- WHAT YOU ARE ASKED TO DO -
Starting at the line that contains "## Screenshoots", transcribe each line exactly through the end of the data below, and skip any pictures.
EXTRACTED ENTRIES section start
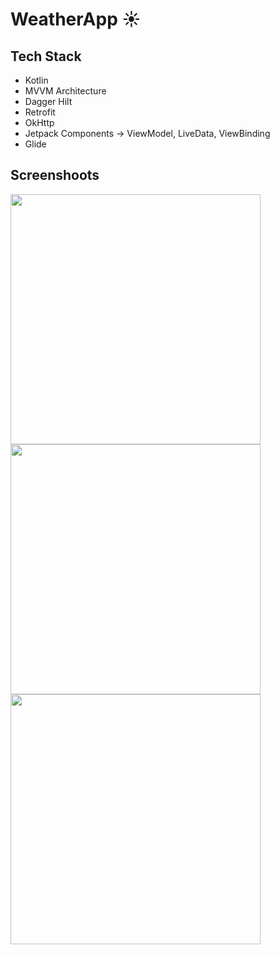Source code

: # WeatherApp ☀️

## Tech Stack
* Kotlin
* MVVM Architecture
* Dagger Hilt
* Retrofit
* OkHttp
* Jetpack Components -> ViewModel, LiveData, ViewBinding
* Glide



## Screenshoots
<img src="https://user-images.githubusercontent.com/64445944/129895130-61549449-753d-4072-af61-3cff20166c92.png" height=400> <img src="https://user-images.githubusercontent.com/64445944/129895175-0cacff36-a259-40e8-a00b-a5d5cb9f7cc1.png" height=400> <img src="https://user-images.githubusercontent.com/64445944/129895230-e920f95c-4830-481e-819a-9fc9c0d60f51.png" height=400>



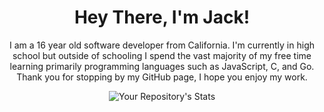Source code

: <div align="center">
<h1>Hey There, I'm Jack!</h1>
<p>I am a 16 year old software developer from California. I'm currently in high school but outside of schooling I spend the vast majority of my free time learning primarily programming languages such as JavaScript, C, and Go. Thank you for stopping by my GitHub page, I hope you enjoy my work.</p
</div>

![Your Repository's Stats](https://github-readme-stats.vercel.app/api?username=Your_GitHub_Username&show_icons=true)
EXTRACTED ENTRIES section end
- RESPONSE TO THE TASK -
## Screenshoots
<img src="https://user-images.githubusercontent.com/64445944/129895130-61549449-753d-4072-af61-3cff20166c92.png" height=400> <img src="https://user-images.githubusercontent.com/64445944/129895175-0cacff36-a259-40e8-a00b-a5d5cb9f7cc1.png" height=400> <img src="https://user-images.githubusercontent.com/64445944/129895230-e920f95c-4830-481e-819a-9fc9c0d60f51.png" height=400>



Source code

: <div align="center">
<h1>Hey There, I'm Jack!</h1>
<p>I am a 16 year old software developer from California. I'm currently in high school but outside of schooling I spend the vast majority of my free time learning primarily programming languages such as JavaScript, C, and Go. Thank you for stopping by my GitHub page, I hope you enjoy my work.</p
</div>

![Your Repository's Stats](https://github-readme-stats.vercel.app/api?username=Your_GitHub_Username&show_icons=true)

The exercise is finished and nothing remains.